* [Task details]
Compute how many lines in the data below contain "の体重の減少"; answer only with that number.

* [Task input]
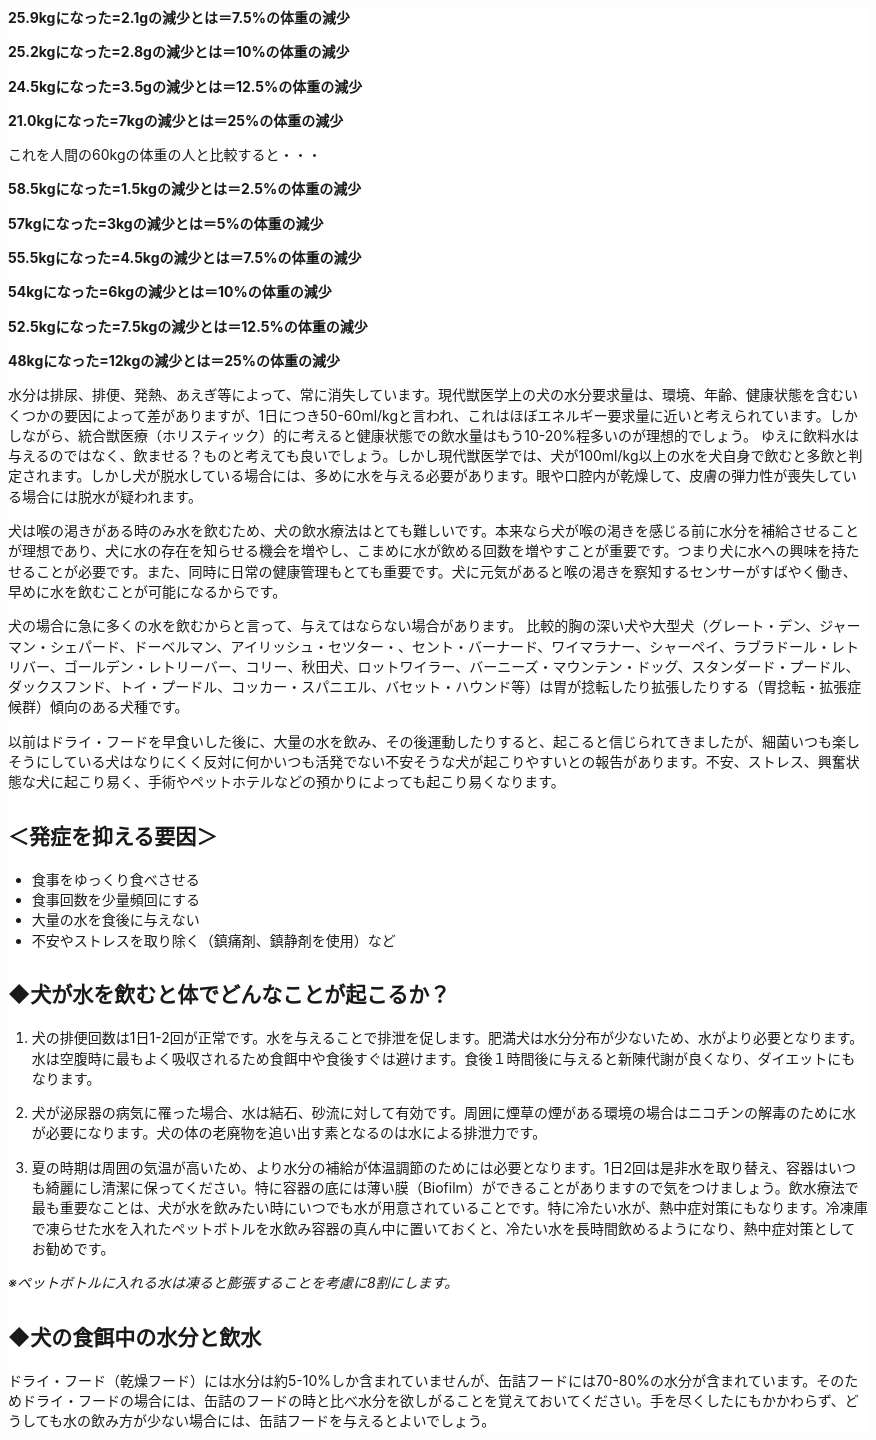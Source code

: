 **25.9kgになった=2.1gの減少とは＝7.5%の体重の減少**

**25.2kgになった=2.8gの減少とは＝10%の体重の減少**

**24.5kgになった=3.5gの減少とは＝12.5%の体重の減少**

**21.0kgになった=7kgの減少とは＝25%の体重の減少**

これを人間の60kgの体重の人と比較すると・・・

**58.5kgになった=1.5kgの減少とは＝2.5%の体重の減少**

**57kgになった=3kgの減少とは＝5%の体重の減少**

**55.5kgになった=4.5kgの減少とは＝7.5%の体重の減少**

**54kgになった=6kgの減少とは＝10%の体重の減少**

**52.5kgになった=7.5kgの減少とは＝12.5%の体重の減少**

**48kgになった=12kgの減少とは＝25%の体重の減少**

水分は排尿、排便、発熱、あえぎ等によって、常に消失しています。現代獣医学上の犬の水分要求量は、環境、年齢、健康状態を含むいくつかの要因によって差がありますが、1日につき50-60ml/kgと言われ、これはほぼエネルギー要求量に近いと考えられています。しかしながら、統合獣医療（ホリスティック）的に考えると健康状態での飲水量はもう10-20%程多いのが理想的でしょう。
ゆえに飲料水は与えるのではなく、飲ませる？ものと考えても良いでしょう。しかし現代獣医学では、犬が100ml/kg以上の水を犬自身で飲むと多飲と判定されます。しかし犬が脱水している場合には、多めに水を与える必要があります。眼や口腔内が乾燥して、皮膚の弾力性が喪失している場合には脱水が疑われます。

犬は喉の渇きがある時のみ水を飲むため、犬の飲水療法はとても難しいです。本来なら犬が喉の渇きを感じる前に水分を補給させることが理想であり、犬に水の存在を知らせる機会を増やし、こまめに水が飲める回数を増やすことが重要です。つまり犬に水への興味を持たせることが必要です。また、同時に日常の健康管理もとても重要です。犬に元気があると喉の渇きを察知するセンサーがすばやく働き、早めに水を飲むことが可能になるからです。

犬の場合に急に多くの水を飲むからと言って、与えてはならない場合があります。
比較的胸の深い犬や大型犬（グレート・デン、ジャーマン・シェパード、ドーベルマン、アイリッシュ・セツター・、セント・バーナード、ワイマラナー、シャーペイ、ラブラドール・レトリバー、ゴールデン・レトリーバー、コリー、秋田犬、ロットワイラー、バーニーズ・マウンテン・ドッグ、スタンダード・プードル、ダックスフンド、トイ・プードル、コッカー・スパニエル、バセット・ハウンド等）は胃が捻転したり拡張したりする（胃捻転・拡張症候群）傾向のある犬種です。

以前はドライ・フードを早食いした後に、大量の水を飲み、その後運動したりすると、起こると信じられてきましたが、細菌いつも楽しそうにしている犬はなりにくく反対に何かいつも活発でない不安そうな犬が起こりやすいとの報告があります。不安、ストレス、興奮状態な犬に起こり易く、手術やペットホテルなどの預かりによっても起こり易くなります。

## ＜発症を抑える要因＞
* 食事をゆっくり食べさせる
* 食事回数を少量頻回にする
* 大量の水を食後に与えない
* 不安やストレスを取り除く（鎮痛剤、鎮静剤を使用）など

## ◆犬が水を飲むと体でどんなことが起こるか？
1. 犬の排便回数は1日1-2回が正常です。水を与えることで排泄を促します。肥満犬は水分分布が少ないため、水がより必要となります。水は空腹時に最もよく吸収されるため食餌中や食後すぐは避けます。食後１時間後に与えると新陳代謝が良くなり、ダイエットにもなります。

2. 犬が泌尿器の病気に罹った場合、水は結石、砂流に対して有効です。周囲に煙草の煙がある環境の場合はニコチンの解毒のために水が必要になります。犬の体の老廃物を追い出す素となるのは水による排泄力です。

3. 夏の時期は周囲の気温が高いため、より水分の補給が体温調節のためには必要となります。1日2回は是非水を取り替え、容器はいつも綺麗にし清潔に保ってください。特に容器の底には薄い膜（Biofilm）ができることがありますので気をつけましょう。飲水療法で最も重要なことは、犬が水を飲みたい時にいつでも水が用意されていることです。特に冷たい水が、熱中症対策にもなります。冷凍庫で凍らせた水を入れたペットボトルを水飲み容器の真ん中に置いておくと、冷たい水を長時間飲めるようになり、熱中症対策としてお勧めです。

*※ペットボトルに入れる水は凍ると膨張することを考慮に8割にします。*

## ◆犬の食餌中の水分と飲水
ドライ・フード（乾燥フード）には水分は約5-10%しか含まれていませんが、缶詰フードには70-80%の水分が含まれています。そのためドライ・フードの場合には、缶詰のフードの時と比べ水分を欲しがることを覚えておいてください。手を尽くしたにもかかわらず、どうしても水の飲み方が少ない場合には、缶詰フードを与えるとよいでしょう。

* [Exercise output]
10